▶ **How to complete this task**
Lift out, unaltered, the lines of the material below between the line holding "Dark Mode Toggle: Provides" and the line holding "Styles: App.css for global styles.", counting both.

▶ **Extracted material**
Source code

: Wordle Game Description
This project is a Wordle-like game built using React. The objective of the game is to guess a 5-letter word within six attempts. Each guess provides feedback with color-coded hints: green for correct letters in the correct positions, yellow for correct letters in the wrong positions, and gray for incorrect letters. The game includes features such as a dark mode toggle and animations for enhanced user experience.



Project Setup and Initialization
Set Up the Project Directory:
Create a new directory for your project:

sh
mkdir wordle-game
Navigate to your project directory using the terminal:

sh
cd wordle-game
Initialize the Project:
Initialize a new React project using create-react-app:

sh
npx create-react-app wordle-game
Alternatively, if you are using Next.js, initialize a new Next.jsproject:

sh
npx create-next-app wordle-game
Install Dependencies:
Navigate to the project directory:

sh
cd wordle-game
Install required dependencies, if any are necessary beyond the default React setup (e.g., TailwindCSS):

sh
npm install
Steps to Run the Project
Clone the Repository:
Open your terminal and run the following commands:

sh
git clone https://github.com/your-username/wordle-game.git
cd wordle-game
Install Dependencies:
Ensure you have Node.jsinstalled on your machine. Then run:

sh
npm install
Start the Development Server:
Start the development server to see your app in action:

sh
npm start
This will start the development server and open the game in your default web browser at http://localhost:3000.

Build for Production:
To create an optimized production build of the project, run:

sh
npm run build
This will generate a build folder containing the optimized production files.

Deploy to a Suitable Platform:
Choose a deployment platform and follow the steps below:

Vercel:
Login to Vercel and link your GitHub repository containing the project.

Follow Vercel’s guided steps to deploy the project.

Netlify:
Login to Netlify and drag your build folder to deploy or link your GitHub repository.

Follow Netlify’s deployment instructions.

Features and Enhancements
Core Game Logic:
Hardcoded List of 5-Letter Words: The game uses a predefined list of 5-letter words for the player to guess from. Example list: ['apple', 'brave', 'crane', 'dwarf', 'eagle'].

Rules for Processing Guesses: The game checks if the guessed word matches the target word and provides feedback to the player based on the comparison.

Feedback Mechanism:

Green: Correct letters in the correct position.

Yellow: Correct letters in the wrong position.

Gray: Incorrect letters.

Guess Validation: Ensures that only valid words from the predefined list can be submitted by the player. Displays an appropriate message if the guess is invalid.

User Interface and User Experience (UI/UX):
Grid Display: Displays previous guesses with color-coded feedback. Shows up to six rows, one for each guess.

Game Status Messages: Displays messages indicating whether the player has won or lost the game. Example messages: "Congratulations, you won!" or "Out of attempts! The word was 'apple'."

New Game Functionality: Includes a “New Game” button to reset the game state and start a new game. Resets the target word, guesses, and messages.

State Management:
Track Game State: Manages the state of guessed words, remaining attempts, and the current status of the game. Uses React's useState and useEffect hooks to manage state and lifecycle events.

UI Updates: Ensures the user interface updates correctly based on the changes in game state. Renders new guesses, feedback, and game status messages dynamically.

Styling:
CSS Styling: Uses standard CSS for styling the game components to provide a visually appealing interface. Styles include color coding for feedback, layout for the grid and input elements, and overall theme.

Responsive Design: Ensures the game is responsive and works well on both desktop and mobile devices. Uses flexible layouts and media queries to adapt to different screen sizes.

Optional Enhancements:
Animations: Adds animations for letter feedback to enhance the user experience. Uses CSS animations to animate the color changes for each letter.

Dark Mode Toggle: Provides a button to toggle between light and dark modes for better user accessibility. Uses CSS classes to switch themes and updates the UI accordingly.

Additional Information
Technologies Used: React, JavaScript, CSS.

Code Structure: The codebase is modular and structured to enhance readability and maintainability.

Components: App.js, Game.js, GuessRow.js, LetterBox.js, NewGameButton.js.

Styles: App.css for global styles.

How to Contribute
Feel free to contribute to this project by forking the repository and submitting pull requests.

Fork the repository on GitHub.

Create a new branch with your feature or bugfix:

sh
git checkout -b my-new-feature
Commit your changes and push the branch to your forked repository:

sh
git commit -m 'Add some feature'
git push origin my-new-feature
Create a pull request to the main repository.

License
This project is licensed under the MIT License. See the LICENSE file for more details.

==

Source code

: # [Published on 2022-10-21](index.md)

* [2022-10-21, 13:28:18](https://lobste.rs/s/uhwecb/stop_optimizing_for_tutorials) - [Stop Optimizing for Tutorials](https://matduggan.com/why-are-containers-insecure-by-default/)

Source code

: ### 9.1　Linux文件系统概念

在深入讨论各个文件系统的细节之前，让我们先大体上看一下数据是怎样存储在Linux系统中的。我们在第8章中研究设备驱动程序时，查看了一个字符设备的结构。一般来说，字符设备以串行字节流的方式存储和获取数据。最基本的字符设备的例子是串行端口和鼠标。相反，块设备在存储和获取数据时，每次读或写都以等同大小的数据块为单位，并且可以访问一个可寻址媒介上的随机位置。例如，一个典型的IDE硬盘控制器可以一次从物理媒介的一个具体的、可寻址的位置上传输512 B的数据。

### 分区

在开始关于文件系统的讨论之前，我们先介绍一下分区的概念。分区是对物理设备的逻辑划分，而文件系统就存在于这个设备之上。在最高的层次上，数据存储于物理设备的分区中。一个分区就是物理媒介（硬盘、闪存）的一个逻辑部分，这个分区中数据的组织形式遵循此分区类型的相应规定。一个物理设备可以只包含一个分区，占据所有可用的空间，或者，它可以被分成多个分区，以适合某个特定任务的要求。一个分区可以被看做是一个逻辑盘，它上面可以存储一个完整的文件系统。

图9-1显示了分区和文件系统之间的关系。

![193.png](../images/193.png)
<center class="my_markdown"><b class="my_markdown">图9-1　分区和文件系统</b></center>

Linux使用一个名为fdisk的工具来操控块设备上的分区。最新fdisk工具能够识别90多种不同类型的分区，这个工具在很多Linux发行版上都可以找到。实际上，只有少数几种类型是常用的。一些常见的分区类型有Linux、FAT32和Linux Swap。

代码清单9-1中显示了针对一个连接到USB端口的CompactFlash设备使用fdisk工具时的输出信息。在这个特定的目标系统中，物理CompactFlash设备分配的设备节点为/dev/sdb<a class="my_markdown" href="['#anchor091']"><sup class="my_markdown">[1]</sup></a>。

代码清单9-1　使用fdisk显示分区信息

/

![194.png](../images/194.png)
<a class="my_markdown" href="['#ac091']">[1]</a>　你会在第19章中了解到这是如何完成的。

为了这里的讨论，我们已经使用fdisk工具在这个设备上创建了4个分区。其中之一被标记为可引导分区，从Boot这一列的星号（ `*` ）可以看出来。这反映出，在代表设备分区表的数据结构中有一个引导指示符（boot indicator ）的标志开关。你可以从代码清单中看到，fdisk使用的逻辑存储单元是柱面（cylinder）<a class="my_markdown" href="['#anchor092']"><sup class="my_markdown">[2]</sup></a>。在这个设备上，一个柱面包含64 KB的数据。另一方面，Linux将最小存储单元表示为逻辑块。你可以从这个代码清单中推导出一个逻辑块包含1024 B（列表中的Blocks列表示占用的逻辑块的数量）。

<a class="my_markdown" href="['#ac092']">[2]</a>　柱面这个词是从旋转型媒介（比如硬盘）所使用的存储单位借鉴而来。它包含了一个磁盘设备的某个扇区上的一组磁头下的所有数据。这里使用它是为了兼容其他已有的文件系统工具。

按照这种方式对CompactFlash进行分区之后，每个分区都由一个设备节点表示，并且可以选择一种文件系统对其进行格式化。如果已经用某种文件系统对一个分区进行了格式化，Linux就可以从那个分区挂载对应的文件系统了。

▶ **Response to the task**
Dark Mode Toggle: Provides a button to toggle between light and dark modes for better user accessibility. Uses CSS classes to switch themes and updates the UI accordingly.

Additional Information
Technologies Used: React, JavaScript, CSS.

Code Structure: The codebase is modular and structured to enhance readability and maintainability.

Components: App.js, Game.js, GuessRow.js, LetterBox.js, NewGameButton.js.

Styles: App.css for global styles.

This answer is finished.